● **What you should do**:
Below are records. Find each line in them that holds the word "performance" and copy it.

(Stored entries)
########################################

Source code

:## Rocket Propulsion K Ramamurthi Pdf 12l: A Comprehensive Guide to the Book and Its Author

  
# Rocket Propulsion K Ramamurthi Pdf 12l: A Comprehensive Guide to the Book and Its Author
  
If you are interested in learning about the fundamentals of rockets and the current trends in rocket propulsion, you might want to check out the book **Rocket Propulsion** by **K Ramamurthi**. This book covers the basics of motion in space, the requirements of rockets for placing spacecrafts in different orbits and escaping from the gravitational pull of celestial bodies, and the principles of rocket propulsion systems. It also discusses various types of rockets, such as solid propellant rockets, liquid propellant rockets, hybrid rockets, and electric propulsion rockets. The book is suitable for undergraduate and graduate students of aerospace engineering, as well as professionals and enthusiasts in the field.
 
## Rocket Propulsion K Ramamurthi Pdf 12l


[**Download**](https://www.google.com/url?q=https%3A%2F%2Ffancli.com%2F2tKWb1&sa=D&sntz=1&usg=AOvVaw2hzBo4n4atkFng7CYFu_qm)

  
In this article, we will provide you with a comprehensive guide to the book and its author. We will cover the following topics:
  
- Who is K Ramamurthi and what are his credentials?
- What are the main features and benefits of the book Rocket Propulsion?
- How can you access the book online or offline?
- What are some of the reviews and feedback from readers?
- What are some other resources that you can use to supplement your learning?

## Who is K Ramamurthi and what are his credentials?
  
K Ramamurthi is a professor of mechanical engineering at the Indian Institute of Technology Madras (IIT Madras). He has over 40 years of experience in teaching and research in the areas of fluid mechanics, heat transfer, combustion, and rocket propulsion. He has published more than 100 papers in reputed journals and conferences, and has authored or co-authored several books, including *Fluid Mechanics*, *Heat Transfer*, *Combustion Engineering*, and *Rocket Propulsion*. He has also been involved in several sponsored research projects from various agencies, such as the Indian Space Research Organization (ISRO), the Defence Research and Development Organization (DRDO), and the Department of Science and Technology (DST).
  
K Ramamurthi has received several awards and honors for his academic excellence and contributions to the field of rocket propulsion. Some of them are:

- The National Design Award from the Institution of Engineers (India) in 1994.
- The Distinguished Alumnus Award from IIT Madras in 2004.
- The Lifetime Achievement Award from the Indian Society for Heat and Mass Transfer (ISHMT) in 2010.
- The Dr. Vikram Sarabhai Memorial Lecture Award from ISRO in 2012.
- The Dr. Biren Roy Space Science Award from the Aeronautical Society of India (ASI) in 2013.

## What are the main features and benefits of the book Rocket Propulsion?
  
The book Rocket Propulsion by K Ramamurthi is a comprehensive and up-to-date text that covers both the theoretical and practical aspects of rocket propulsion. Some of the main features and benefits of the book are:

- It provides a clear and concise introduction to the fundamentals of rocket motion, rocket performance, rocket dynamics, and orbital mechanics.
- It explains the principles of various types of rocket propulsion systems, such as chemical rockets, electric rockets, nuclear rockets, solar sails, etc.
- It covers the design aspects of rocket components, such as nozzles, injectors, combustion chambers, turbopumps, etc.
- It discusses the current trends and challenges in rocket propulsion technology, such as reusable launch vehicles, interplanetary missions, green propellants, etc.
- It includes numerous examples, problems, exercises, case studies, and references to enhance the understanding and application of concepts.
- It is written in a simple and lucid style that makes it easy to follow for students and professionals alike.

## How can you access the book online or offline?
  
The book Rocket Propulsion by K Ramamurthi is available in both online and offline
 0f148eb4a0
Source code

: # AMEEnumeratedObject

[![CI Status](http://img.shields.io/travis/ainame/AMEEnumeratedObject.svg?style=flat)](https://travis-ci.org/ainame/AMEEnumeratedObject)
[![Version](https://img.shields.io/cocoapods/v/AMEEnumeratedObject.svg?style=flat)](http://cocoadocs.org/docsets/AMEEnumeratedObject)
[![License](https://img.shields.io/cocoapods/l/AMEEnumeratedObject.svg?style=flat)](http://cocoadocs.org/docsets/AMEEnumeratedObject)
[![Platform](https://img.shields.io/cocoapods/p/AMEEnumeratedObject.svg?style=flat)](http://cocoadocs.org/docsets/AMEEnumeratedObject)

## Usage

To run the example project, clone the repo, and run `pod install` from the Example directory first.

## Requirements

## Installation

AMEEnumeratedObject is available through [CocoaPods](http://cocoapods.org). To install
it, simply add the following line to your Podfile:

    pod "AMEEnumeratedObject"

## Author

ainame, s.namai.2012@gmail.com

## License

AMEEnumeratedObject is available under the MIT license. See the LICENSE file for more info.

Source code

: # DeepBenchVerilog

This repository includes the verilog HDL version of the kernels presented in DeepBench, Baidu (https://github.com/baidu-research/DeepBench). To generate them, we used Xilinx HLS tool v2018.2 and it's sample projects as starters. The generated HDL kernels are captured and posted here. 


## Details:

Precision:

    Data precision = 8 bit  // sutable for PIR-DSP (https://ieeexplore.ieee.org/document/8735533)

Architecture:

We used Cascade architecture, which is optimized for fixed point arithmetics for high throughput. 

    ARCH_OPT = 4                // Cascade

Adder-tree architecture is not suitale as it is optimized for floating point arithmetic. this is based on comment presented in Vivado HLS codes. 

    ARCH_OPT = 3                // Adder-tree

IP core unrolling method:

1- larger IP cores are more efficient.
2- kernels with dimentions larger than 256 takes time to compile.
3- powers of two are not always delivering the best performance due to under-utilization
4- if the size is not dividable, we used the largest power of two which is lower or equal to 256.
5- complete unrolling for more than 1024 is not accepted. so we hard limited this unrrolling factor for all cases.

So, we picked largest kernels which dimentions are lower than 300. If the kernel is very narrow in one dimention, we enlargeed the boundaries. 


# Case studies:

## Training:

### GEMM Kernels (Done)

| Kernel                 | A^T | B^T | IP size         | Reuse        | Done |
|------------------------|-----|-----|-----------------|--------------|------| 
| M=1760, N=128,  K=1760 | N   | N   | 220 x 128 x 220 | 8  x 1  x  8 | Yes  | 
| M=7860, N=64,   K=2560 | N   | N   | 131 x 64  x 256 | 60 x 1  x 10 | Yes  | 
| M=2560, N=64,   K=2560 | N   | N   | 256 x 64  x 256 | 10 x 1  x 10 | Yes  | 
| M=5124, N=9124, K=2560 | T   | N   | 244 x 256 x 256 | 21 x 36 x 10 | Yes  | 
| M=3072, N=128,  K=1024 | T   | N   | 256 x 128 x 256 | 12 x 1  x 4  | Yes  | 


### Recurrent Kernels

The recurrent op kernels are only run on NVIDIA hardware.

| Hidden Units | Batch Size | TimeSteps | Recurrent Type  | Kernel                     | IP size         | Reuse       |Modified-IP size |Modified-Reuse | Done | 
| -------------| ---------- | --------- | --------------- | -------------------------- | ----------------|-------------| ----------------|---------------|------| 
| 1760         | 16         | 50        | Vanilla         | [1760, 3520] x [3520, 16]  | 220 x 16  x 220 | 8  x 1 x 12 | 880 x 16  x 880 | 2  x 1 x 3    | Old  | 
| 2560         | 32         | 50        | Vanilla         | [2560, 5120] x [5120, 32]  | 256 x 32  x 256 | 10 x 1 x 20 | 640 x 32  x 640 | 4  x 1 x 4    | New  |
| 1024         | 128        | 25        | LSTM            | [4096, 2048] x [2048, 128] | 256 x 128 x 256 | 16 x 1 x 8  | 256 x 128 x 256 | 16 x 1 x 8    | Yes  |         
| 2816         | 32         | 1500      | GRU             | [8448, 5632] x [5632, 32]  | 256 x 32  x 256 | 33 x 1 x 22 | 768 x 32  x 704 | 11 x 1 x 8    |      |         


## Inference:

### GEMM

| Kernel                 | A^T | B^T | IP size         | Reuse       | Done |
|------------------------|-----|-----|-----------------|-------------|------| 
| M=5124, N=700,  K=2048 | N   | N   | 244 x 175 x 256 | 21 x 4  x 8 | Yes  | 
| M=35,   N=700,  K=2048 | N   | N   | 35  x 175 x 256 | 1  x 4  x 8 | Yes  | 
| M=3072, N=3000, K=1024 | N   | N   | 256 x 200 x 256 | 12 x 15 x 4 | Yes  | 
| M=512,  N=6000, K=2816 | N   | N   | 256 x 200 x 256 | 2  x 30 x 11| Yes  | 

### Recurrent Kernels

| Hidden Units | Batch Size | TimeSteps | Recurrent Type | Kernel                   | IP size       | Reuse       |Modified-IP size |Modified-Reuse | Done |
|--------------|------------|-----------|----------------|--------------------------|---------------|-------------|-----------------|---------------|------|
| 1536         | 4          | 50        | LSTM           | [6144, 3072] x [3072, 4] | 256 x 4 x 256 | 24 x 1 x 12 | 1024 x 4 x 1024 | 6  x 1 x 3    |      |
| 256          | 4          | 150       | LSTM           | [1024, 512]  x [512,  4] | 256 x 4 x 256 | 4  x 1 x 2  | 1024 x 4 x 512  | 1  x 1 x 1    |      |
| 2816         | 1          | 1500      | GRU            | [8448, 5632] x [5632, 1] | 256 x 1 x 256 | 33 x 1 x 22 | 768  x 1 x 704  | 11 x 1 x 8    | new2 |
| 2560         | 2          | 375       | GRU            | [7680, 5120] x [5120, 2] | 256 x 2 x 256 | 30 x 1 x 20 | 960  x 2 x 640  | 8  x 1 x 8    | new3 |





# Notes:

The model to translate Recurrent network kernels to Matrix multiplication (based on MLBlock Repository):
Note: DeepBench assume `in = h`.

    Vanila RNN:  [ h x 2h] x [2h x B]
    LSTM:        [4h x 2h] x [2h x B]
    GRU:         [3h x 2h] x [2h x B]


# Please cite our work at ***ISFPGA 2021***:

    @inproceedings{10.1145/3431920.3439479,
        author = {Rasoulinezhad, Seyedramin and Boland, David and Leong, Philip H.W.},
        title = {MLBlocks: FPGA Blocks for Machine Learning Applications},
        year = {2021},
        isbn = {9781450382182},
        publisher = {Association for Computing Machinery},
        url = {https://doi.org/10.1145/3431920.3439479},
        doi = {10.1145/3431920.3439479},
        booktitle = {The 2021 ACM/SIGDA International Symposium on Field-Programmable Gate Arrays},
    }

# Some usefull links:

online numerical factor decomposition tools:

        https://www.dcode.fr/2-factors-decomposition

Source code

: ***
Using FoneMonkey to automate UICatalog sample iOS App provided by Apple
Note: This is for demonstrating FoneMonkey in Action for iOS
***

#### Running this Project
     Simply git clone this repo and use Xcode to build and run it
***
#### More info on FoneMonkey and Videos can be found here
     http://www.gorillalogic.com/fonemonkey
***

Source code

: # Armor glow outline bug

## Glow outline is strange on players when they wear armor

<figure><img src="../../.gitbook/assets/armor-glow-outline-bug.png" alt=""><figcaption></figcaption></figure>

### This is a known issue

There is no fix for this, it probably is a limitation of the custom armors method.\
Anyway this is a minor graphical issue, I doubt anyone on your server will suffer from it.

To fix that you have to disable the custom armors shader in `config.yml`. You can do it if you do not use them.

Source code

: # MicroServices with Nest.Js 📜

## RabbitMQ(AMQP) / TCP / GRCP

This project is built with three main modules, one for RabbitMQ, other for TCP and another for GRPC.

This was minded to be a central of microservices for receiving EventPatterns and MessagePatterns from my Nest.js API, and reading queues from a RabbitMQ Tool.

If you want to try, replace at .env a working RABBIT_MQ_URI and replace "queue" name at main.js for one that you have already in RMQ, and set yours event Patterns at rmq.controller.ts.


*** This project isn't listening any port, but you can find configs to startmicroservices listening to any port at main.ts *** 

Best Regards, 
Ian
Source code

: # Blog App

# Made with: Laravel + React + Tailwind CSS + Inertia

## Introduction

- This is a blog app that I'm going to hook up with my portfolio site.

########################################

● **Written solution**:
- It provides a clear and concise introduction to the fundamentals of rocket motion, rocket performance, rocket dynamics, and orbital mechanics.
3- powers of two are not always delivering the best performance due to under-utilization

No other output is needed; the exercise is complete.